_EXTRACTED INFORMATION_.
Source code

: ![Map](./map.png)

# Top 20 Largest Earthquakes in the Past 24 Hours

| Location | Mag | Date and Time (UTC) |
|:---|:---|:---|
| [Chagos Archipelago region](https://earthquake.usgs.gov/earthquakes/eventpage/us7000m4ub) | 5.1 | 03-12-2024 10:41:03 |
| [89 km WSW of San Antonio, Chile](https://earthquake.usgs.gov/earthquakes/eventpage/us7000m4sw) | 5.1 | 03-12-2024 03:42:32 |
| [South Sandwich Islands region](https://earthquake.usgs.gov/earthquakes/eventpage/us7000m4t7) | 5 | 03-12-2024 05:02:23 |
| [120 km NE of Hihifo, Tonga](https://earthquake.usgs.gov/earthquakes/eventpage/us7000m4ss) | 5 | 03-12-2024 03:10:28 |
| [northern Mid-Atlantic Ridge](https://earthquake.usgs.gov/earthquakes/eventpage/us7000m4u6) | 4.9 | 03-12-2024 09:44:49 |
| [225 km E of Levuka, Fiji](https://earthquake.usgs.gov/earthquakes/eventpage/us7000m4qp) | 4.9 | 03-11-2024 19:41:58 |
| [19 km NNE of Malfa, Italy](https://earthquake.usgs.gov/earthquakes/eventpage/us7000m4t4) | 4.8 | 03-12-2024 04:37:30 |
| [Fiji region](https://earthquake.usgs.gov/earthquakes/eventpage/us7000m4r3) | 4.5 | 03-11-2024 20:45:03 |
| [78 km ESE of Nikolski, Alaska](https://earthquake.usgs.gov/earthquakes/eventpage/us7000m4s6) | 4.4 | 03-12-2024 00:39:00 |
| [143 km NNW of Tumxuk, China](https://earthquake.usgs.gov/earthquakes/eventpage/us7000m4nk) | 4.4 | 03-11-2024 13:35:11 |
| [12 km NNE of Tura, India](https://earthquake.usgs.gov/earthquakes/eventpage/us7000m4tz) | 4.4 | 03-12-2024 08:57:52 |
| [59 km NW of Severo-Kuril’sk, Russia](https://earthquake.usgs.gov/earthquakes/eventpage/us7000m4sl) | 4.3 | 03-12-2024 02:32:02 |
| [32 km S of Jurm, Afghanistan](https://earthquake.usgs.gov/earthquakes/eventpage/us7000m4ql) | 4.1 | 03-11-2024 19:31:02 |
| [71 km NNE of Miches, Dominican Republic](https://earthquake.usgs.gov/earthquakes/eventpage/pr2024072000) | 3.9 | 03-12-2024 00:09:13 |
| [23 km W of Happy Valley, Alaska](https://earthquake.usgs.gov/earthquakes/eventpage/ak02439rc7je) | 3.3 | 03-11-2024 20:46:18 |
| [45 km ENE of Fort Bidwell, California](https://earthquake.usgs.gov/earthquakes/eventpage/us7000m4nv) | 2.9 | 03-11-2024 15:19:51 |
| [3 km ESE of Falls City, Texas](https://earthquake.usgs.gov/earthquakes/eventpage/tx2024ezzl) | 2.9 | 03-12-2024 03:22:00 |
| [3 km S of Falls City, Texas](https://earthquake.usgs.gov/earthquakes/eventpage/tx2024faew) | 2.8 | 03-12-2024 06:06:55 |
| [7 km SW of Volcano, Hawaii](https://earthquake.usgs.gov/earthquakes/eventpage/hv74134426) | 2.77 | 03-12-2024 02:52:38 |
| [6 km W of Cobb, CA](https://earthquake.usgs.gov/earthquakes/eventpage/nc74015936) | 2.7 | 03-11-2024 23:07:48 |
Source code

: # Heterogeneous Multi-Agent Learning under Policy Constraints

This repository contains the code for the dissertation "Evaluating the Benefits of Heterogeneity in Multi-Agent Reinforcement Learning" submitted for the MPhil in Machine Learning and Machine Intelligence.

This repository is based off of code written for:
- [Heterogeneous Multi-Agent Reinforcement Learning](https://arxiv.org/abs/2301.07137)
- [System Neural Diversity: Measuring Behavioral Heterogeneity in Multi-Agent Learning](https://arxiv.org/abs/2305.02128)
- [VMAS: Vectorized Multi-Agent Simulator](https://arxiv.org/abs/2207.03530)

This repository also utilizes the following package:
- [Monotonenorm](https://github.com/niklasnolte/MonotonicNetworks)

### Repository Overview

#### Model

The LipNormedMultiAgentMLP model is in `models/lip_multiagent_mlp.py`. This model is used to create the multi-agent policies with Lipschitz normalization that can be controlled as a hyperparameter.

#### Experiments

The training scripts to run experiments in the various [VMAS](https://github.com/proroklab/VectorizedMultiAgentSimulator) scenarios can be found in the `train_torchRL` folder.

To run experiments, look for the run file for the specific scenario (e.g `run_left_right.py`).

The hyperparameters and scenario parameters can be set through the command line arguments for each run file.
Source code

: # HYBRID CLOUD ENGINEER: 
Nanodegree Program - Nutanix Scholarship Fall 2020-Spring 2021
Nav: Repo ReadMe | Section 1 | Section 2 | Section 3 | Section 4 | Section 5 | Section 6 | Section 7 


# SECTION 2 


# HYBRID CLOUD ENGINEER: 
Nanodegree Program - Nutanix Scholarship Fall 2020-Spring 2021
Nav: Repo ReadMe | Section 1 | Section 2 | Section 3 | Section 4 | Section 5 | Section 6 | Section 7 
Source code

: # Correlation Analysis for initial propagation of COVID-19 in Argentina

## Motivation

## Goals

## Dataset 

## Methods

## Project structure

_WHAT YOU HAVE TO DO_. In full and word for word, restate the data.

_TASK RESULT_.
Source code

: ![Map](./map.png)

# Top 20 Largest Earthquakes in the Past 24 Hours

| Location | Mag | Date and Time (UTC) |
|:---|:---|:---|
| [Chagos Archipelago region](https://earthquake.usgs.gov/earthquakes/eventpage/us7000m4ub) | 5.1 | 03-12-2024 10:41:03 |
| [89 km WSW of San Antonio, Chile](https://earthquake.usgs.gov/earthquakes/eventpage/us7000m4sw) | 5.1 | 03-12-2024 03:42:32 |
| [South Sandwich Islands region](https://earthquake.usgs.gov/earthquakes/eventpage/us7000m4t7) | 5 | 03-12-2024 05:02:23 |
| [120 km NE of Hihifo, Tonga](https://earthquake.usgs.gov/earthquakes/eventpage/us7000m4ss) | 5 | 03-12-2024 03:10:28 |
| [northern Mid-Atlantic Ridge](https://earthquake.usgs.gov/earthquakes/eventpage/us7000m4u6) | 4.9 | 03-12-2024 09:44:49 |
| [225 km E of Levuka, Fiji](https://earthquake.usgs.gov/earthquakes/eventpage/us7000m4qp) | 4.9 | 03-11-2024 19:41:58 |
| [19 km NNE of Malfa, Italy](https://earthquake.usgs.gov/earthquakes/eventpage/us7000m4t4) | 4.8 | 03-12-2024 04:37:30 |
| [Fiji region](https://earthquake.usgs.gov/earthquakes/eventpage/us7000m4r3) | 4.5 | 03-11-2024 20:45:03 |
| [78 km ESE of Nikolski, Alaska](https://earthquake.usgs.gov/earthquakes/eventpage/us7000m4s6) | 4.4 | 03-12-2024 00:39:00 |
| [143 km NNW of Tumxuk, China](https://earthquake.usgs.gov/earthquakes/eventpage/us7000m4nk) | 4.4 | 03-11-2024 13:35:11 |
| [12 km NNE of Tura, India](https://earthquake.usgs.gov/earthquakes/eventpage/us7000m4tz) | 4.4 | 03-12-2024 08:57:52 |
| [59 km NW of Severo-Kuril’sk, Russia](https://earthquake.usgs.gov/earthquakes/eventpage/us7000m4sl) | 4.3 | 03-12-2024 02:32:02 |
| [32 km S of Jurm, Afghanistan](https://earthquake.usgs.gov/earthquakes/eventpage/us7000m4ql) | 4.1 | 03-11-2024 19:31:02 |
| [71 km NNE of Miches, Dominican Republic](https://earthquake.usgs.gov/earthquakes/eventpage/pr2024072000) | 3.9 | 03-12-2024 00:09:13 |
| [23 km W of Happy Valley, Alaska](https://earthquake.usgs.gov/earthquakes/eventpage/ak02439rc7je) | 3.3 | 03-11-2024 20:46:18 |
| [45 km ENE of Fort Bidwell, California](https://earthquake.usgs.gov/earthquakes/eventpage/us7000m4nv) | 2.9 | 03-11-2024 15:19:51 |
| [3 km ESE of Falls City, Texas](https://earthquake.usgs.gov/earthquakes/eventpage/tx2024ezzl) | 2.9 | 03-12-2024 03:22:00 |
| [3 km S of Falls City, Texas](https://earthquake.usgs.gov/earthquakes/eventpage/tx2024faew) | 2.8 | 03-12-2024 06:06:55 |
| [7 km SW of Volcano, Hawaii](https://earthquake.usgs.gov/earthquakes/eventpage/hv74134426) | 2.77 | 03-12-2024 02:52:38 |
| [6 km W of Cobb, CA](https://earthquake.usgs.gov/earthquakes/eventpage/nc74015936) | 2.7 | 03-11-2024 23:07:48 |
Source code

: # Heterogeneous Multi-Agent Learning under Policy Constraints

This repository contains the code for the dissertation "Evaluating the Benefits of Heterogeneity in Multi-Agent Reinforcement Learning" submitted for the MPhil in Machine Learning and Machine Intelligence.

This repository is based off of code written for:
- [Heterogeneous Multi-Agent Reinforcement Learning](https://arxiv.org/abs/2301.07137)
- [System Neural Diversity: Measuring Behavioral Heterogeneity in Multi-Agent Learning](https://arxiv.org/abs/2305.02128)
- [VMAS: Vectorized Multi-Agent Simulator](https://arxiv.org/abs/2207.03530)

This repository also utilizes the following package:
- [Monotonenorm](https://github.com/niklasnolte/MonotonicNetworks)

### Repository Overview

#### Model

The LipNormedMultiAgentMLP model is in `models/lip_multiagent_mlp.py`. This model is used to create the multi-agent policies with Lipschitz normalization that can be controlled as a hyperparameter.

#### Experiments

The training scripts to run experiments in the various [VMAS](https://github.com/proroklab/VectorizedMultiAgentSimulator) scenarios can be found in the `train_torchRL` folder.

To run experiments, look for the run file for the specific scenario (e.g `run_left_right.py`).

The hyperparameters and scenario parameters can be set through the command line arguments for each run file.
Source code

: # HYBRID CLOUD ENGINEER: 
Nanodegree Program - Nutanix Scholarship Fall 2020-Spring 2021
Nav: Repo ReadMe | Section 1 | Section 2 | Section 3 | Section 4 | Section 5 | Section 6 | Section 7 


# SECTION 2 


# HYBRID CLOUD ENGINEER: 
Nanodegree Program - Nutanix Scholarship Fall 2020-Spring 2021
Nav: Repo ReadMe | Section 1 | Section 2 | Section 3 | Section 4 | Section 5 | Section 6 | Section 7 
Source code

: # Correlation Analysis for initial propagation of COVID-19 in Argentina

## Motivation

## Goals

## Dataset 

## Methods

## Project structure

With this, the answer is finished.